**WHAT THE TASK ASKS**
Where a line in the records below includes "secrecy", pull that line out.

Collection entries

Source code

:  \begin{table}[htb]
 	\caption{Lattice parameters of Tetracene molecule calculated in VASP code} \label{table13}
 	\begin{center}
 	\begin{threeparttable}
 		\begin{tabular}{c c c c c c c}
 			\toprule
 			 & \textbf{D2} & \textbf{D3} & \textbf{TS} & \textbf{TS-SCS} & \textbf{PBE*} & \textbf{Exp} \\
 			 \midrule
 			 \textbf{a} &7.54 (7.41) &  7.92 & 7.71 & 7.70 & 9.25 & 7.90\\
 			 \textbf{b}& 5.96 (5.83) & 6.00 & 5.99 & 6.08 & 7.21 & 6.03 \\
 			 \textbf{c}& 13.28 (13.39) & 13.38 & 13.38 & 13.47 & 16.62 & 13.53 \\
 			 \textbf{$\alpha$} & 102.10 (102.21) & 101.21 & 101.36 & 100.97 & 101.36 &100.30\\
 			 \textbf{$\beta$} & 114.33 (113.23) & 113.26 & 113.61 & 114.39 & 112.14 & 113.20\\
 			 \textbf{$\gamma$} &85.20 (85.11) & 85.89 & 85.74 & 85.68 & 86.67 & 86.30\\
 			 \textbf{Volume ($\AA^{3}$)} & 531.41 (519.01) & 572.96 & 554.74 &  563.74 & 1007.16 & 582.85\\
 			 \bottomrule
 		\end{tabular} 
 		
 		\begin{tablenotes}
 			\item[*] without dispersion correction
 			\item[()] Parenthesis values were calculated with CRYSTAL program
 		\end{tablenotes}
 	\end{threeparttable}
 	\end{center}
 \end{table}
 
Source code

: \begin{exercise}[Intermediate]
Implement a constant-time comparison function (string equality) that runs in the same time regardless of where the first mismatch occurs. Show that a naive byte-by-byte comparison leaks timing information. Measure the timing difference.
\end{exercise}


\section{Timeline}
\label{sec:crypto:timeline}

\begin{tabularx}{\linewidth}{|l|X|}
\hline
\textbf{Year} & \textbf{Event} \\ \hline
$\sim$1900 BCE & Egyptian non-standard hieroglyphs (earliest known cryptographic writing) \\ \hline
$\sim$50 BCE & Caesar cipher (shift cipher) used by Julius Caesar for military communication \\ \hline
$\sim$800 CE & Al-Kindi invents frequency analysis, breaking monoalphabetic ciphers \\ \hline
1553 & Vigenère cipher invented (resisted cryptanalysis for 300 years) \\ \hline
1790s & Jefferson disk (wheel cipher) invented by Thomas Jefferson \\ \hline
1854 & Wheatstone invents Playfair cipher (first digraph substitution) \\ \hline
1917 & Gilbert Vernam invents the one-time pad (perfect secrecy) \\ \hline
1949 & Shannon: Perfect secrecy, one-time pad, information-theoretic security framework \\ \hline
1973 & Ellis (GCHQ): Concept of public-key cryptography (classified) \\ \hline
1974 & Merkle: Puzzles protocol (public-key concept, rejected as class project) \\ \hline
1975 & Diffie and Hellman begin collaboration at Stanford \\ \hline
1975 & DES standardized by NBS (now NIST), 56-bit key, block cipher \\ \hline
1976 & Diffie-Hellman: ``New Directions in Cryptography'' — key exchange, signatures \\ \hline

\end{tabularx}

**SOLUTION TO THE PROBLEM**
1917 & Gilbert Vernam invents the one-time pad (perfect secrecy) \\ \hline
1949 & Shannon: Perfect secrecy, one-time pad, information-theoretic security framework \\ \hline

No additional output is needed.